Over the past year, traditional face-to-face methods of teaching have been increasingly integrated with digital tools as business schools have directed their efforts and investments towards transforming their interactive teaching capabilities, creating spaces where students can feel as immersed in student life as possible without having to be physically on campus.

However, according to Alain Goudey, Chief Digital Officer at NEOMA Business School in France, despite the rapid response in transforming the way they teach and communicate, business schools need to be careful that the interaction between students and professors is not compromised in the process.

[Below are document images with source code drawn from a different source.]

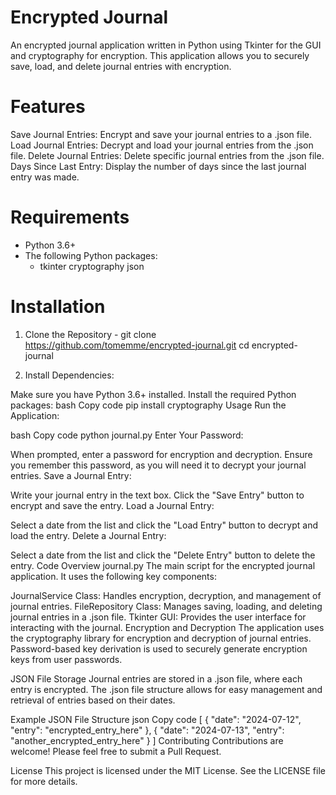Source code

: # Encrypted Journal
An encrypted journal application written in Python using Tkinter for the GUI and cryptography for encryption. This application allows you to securely save, load, and delete journal entries with encryption.

# Features
Save Journal Entries: Encrypt and save your journal entries to a .json file.
Load Journal Entries: Decrypt and load your journal entries from the .json file.
Delete Journal Entries: Delete specific journal entries from the .json file.
Days Since Last Entry: Display the number of days since the last journal entry was made.
# Requirements
- Python 3.6+
- The following Python packages:
    - tkinter
    cryptography
    json
# Installation
1. Clone the Repository - git clone https://github.com/tomemme/encrypted-journal.git
    cd encrypted-journal

2. Install Dependencies:

Make sure you have Python 3.6+ installed.
Install the required Python packages:
bash
Copy code
pip install cryptography
Usage
Run the Application:

bash
Copy code
python journal.py
Enter Your Password:

When prompted, enter a password for encryption and decryption. Ensure you remember this password, as you will need it to decrypt your journal entries.
Save a Journal Entry:

Write your journal entry in the text box.
Click the "Save Entry" button to encrypt and save the entry.
Load a Journal Entry:

Select a date from the list and click the "Load Entry" button to decrypt and load the entry.
Delete a Journal Entry:

Select a date from the list and click the "Delete Entry" button to delete the entry.
Code Overview
journal.py
The main script for the encrypted journal application. It uses the following key components:

JournalService Class: Handles encryption, decryption, and management of journal entries.
FileRepository Class: Manages saving, loading, and deleting journal entries in a .json file.
Tkinter GUI: Provides the user interface for interacting with the journal.
Encryption and Decryption
The application uses the cryptography library for encryption and decryption of journal entries. Password-based key derivation is used to securely generate encryption keys from user passwords.

JSON File Storage
Journal entries are stored in a .json file, where each entry is encrypted. The .json file structure allows for easy management and retrieval of entries based on their dates.

Example JSON File Structure
json
Copy code
[
    {
        "date": "2024-07-12",
        "entry": "encrypted_entry_here"
    },
    {
        "date": "2024-07-13",
        "entry": "another_encrypted_entry_here"
    }
]
Contributing
Contributions are welcome! Please feel free to submit a Pull Request.

License
This project is licensed under the MIT License. See the LICENSE file for more details.
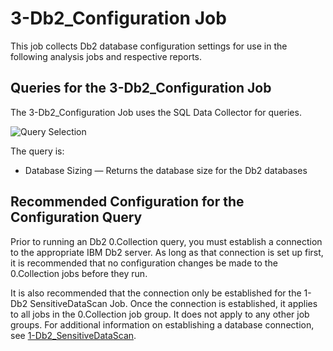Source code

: # 3-Db2_Configuration Job

This job collects Db2 database configuration settings for use in the following analysis jobs and
respective reports.

## Queries for the 3-Db2_Configuration Job

The 3-Db2_Configuration Job uses the SQL Data Collector for queries.

![Query Selection](/img/product_docs/accessanalyzer/solutions/databases/postgresql/collection/configurationquery.webp)

The query is:

- Database Sizing — Returns the database size for the Db2 databases

## Recommended Configuration for the Configuration Query

Prior to running an Db2 0.Collection query, you must establish a connection to the appropriate IBM
Db2 server. As long as that connection is set up first, it is recommended that no configuration
changes be made to the 0.Collection jobs before they run.

It is also recommended that the connection only be established for the 1-Db2 SensitiveDataScan Job.
Once the connection is established, it applies to all jobs in the 0.Collection job group. It does
not apply to any other job groups. For additional information on establishing a database connection,
see [1-Db2_SensitiveDataScan](/docs/accessanalyzer/12.0/solutions/databases/db2/collection/db2-sensitivedatascan.md).
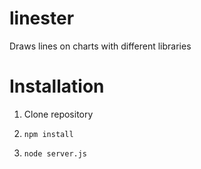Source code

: linester
========

Draws lines on charts with different libraries

Installation
============

1. Clone repository

2. ``npm install``

3. ``node server.js``
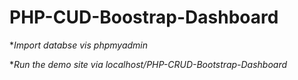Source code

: # PHP-CUD-Boostrap-Dashboard

**Import databse vis phpmyadmin*

**Run the demo site via localhost/PHP-CRUD-Bootstrap-Dashboard*
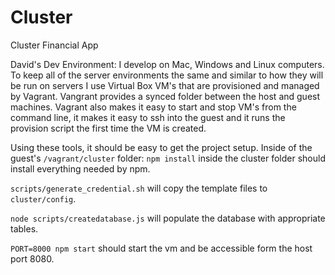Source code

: # Cluster
Cluster Financial App

David's Dev Environment:
I develop on Mac, Windows and Linux computers. To keep all of the server environments the same and similar to how they will be run on servers I use Virtual Box VM's that are provisioned and managed by Vagrant. Vangrant provides a synced folder between the host and guest machines. Vagrant also makes it easy to start and stop VM's from the command line, it makes it easy to ssh into the guest and it runs the provision script the first time the VM is created.

  Using these tools, it should be easy to get the project setup. Inside of the guest's `/vagrant/cluster` folder:
`npm install` inside the cluster folder should install everything needed by npm.

`scripts/generate_credential.sh` will copy the template files to `cluster/config`. 

`node scripts/createdatabase.js` will populate the database with appropriate tables.

`PORT=8000 npm start` should start the vm and be accessible form the host port 8080.
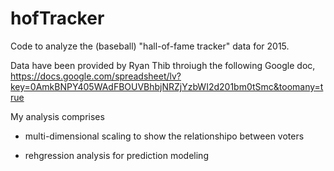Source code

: hofTracker
==========

Code to analyze the (baseball) "hall-of-fame tracker" data for 2015. 

Data have been provided by Ryan Thib throiugh the following Google doc,
https://docs.google.com/spreadsheet/lv?key=0AmkBNPY405WAdFBOUVBhbjNRZjYzbWI2d201bm0tSmc&toomany=true

My analysis comprises

* multi-dimensional scaling to show the relationshipo between voters

* rehgression analysis for prediction modeling
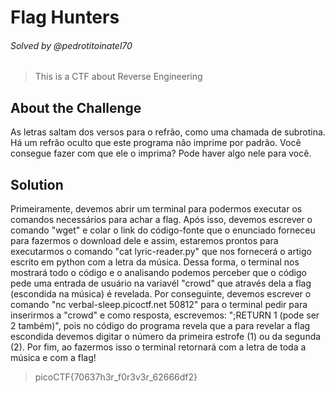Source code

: # Flag Hunters
###### Solved by @pedrotitoinatel70
> This is a CTF about Reverse Engineering 
## About the Challenge
As letras saltam dos versos para o refrão, como uma chamada de subrotina. Há um refrão oculto que este programa não imprime por padrão. Você consegue fazer com que ele o imprima? Pode haver algo nele para você.
## Solution
Primeiramente, devemos abrir um terminal para podermos executar os comandos necessários para achar a flag. Após isso, devemos escrever o comando "wget" e colar o link do código-fonte que o enunciado forneceu para fazermos o download dele e assim, estaremos prontos para executarmos o comando "cat lyric-reader.py" que nos fornecerá o artigo escrito em python com a letra da música. Dessa forma, o terminal nos mostrará todo o código e o analisando podemos perceber que o código pede uma entrada de usuário na variavél "crowd" que através dela a flag (escondida na música) é revelada. Por conseguinte, devemos escrever o comando "nc verbal-sleep.picoctf.net 50812" para o terminal pedir para inserirmos a "crowd" e como resposta, escrevemos: ";RETURN 1 (pode ser 2 também)", pois no código do programa revela que a para revelar a flag escondida devemos digitar o número da primeira estrofe (1) ou da segunda (2). Por fim, ao fazermos isso o terminal retornará com a letra de toda a música e com a flag! 
> picoCTF{70637h3r_f0r3v3r_62666df2}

Goudey said he saw a need to “re-engineer the lecture to increase the engagement, the motivation, and the communication between teacher and student”. As such, to meet these challenges, in early September the school launched their fourth campus– which is entirely virtual. Represented by avatars, students and faculty members can gather inside the virtual school buildings to host and attend seminars, classes and conferences, or even have discussions in virtual corridors. “I see this is as a new way of working, by learning and collaborating as best we can whilst being physically apart”, he explains. 

Goudey shares that by developing personalised Avatars, as well as enhancing their learning, it is also much easier for students to express their emotions. This is important because, as Goudey says, “expressing emotions from a student perspective is something that has been overlooked as a necessity throughout the pandemic, especially as it is seemingly harder to express emotion through online platforms”.

So, online platforms not only have to be sufficient for teaching educational material, they also need to consider the complexities of human interactions. Another business school that is exploring the different ways that online tools can be developed to meet the ever-changing needs of their students is MIP Politecnico di Milano in Italy.

Dean of MIP, Federico Frattini, says that the school recognised that even prior to Covid-19 there existed a growing demand from students for greater digitalisation, flexibility, and accessibility of their learning. Most prominently, he witnessed that digital tools could be incredibly valuable for student inclusivity. 

“Several times in past years and more recently during the pandemic I have encountered students who, for serious health or work problems, have had to “pause” their participation in a traditional, face-to-face training course. Digital training can have a great value in ensuring the continuity of the training path for those in difficult situations,” affirms Frattini.

Such tools, he says, should be developed within business schools in order to efficiently and effectively transform classroom-based knowledge into an extensive hub of online educational content. This should be delivered in a personalised and specific way for all students in order to give them both the interaction they require and the skills they need for a professional world that will become ever more dependent on technology. “Information is truly endless online, and it is important that online platforms are seen as not only a tool to deliver content, but rather the main driver of innovation and learning,” he says.

Where NEOMA has their new and highly interactive virtual campus, MIP has FLEXA – an AI learning platform which acts as a career coach for potential students, current cohorts and alumni networks. Developed in partnership with Microsoft, FLEXA analyses each individual and suggests personalised materials to close skills gaps whilst promoting their profiles to recruiters. FLEXA also allows participants to decide where and how to access their lesson material from anywhere in the world and with any device – an invaluable element, particularly during the recent health crisis. 

Whilst technology has become an invaluable tool in allowing students to continue their education throughout the pandemic business schools should consider that, through lack of face-to-face contact, engagement and overall fulfilment can potentially be compromised. By ensuring that they develop digital platforms that allow the members of their community to maintain meaningful connections institutions can only enhance the student experience – both during the pandemic and beyond.